Until tonight, when Trump once again retweeted the name of the whistleblower, today has been remarkably quiet on the political front. This quiet gives me a chance to share something I found a year or so ago that, to me, illuminated the present political crisis more than anything else I have seen.
It’s a speech Robert Mueller gave in January 2011 in New York City, when he was the Director of the FBI.
Mueller explained that globalization and modern technology had changed the nature of organized crime. Rather than being regional networks with a clear structure, he said, organized crime had become international, fluid, sophisticated, and had multi-billion dollar stakes. Its operators were cross-pollinating across countries, religions, and political affiliations, sharing only their greed. They did not care about ideology; they cared about money. They would do anything for a price.
These criminals “may be former members of nation-state governments, security services, or the military,” he said. “They are capitalists and entrepreneurs. But they are also master criminals who move easily between the licit and illicit worlds. And in some cases, these organizations are as forward-leaning as Fortune 500 companies.”
These criminal enterprises, he noted, were working to corner the market on oil, gas, and precious metals. And to do so, Mueller explained, they "may infiltrate our businesses. They may provide logistical support to hostile foreign powers. They may try to manipulate those at the highest levels of government. Indeed, these so-called 'iron triangles' of organized criminals, corrupt government officials, and business leaders pose a significant national security threat."

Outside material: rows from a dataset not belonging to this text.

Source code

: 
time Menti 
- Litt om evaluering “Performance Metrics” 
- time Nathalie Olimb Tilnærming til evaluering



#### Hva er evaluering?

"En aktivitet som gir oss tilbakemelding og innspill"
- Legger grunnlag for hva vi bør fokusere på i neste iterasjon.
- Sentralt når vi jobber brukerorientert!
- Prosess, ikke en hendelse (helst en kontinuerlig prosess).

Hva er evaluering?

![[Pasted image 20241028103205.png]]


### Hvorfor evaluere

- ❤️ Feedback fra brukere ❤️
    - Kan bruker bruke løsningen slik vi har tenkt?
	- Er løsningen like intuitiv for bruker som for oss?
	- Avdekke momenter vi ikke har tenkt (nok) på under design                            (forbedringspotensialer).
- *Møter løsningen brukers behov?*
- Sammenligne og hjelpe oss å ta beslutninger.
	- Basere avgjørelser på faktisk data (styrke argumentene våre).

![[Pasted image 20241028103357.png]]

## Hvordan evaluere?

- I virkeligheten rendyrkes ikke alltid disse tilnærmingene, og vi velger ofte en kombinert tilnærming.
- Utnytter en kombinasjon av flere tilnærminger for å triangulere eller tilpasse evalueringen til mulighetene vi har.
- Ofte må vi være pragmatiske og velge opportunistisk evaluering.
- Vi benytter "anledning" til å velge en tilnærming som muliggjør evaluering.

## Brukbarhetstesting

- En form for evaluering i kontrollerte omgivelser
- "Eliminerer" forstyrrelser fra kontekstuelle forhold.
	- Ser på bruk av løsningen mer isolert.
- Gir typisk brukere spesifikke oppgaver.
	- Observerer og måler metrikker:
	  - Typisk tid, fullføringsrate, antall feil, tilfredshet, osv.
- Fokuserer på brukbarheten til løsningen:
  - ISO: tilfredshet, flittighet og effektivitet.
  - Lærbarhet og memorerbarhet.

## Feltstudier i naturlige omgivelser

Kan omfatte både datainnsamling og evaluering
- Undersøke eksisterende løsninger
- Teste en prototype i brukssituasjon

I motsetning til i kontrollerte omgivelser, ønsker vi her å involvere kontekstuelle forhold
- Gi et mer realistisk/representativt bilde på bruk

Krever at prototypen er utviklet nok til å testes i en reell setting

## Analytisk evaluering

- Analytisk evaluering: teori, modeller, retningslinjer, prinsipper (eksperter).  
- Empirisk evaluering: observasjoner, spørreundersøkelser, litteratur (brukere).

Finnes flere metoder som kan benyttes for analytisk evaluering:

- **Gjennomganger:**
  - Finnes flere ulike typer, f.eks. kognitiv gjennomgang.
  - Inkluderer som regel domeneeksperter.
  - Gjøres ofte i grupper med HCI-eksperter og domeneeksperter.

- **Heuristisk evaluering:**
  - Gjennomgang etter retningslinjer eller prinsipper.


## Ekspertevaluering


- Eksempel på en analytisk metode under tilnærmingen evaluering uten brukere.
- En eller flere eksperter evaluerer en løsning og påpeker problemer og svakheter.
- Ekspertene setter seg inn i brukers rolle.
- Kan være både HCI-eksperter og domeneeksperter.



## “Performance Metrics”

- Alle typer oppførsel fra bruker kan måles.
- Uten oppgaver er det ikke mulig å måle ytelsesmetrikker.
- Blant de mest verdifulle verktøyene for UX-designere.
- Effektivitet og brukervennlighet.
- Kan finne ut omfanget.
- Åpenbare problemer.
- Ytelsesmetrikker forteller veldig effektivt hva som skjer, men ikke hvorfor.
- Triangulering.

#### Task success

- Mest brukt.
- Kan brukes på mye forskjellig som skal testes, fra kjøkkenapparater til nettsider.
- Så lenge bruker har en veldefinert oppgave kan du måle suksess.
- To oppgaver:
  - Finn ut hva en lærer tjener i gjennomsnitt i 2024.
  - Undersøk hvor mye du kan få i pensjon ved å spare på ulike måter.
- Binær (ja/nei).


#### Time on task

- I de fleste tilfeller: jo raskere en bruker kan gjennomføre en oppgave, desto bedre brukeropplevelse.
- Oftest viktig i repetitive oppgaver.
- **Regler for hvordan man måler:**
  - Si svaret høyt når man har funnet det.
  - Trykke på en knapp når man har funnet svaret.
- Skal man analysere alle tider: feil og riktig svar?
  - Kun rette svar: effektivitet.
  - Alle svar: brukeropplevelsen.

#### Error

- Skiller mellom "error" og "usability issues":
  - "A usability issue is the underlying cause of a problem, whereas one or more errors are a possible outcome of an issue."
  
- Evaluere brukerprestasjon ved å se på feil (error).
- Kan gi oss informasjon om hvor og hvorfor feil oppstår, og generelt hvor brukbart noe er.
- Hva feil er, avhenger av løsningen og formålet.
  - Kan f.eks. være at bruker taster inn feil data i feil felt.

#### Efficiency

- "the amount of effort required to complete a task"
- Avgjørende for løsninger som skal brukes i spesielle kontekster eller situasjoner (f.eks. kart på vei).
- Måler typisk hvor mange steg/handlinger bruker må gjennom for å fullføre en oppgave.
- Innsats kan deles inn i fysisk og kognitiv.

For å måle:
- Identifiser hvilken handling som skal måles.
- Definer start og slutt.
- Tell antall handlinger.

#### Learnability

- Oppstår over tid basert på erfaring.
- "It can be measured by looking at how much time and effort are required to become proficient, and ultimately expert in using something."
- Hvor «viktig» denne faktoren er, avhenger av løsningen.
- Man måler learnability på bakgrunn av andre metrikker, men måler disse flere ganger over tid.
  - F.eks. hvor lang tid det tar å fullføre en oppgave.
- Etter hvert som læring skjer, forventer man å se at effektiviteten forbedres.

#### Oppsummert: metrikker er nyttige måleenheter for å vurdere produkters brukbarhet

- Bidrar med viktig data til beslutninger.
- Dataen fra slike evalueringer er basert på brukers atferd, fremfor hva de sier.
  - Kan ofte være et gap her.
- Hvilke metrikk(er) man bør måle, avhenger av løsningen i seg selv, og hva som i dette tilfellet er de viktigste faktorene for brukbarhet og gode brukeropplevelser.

To combat that threat, Mueller said, the FBI had shifted focus “from a law-enforcement agency to a national security service that is threat-driven and intelligence-led.”

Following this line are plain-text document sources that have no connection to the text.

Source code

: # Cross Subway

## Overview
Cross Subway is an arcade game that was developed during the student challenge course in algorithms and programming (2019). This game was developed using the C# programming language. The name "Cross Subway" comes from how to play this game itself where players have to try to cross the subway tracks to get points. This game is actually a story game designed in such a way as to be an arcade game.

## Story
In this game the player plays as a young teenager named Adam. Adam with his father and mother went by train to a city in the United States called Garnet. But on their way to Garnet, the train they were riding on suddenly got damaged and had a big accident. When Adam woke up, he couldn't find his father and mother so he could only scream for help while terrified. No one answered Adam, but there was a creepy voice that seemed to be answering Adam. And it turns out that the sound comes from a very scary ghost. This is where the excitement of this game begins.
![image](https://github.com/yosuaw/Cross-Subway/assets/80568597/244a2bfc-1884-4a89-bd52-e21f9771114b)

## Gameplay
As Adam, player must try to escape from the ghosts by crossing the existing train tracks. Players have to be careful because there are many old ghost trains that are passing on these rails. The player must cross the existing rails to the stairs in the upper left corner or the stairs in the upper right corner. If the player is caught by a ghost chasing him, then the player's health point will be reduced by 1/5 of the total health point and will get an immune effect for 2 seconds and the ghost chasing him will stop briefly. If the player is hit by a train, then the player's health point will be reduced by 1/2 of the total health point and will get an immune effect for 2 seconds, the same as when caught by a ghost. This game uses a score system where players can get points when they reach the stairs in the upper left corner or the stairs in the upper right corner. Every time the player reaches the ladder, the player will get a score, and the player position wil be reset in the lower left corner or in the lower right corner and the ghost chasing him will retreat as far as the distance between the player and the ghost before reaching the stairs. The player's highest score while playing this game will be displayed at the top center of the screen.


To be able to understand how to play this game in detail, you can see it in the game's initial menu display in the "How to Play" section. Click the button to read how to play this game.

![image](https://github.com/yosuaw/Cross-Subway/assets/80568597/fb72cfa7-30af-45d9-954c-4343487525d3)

With the FBI focusing on organized crime and national security, its interest in the connections between the Trump campaign and Russia in 2016 not only makes sense, but also illuminates what they were afraid was going on.
Trump had sought Russian business since 1996, but his financial connections with Russians really took off in 2008, when wealthy Russians poured money into Trump's US properties at a time when few others were interested in working with Trump. In September 2008, Don Jr. told a reporter: "Russians make up a pretty disproportionate cross-section of a lot of our assets.... We see a lot of money pouring in from Russia." Trump pursued the idea of a Trump Tower in Moscow, and in 2013, took the Miss Universe pageant there.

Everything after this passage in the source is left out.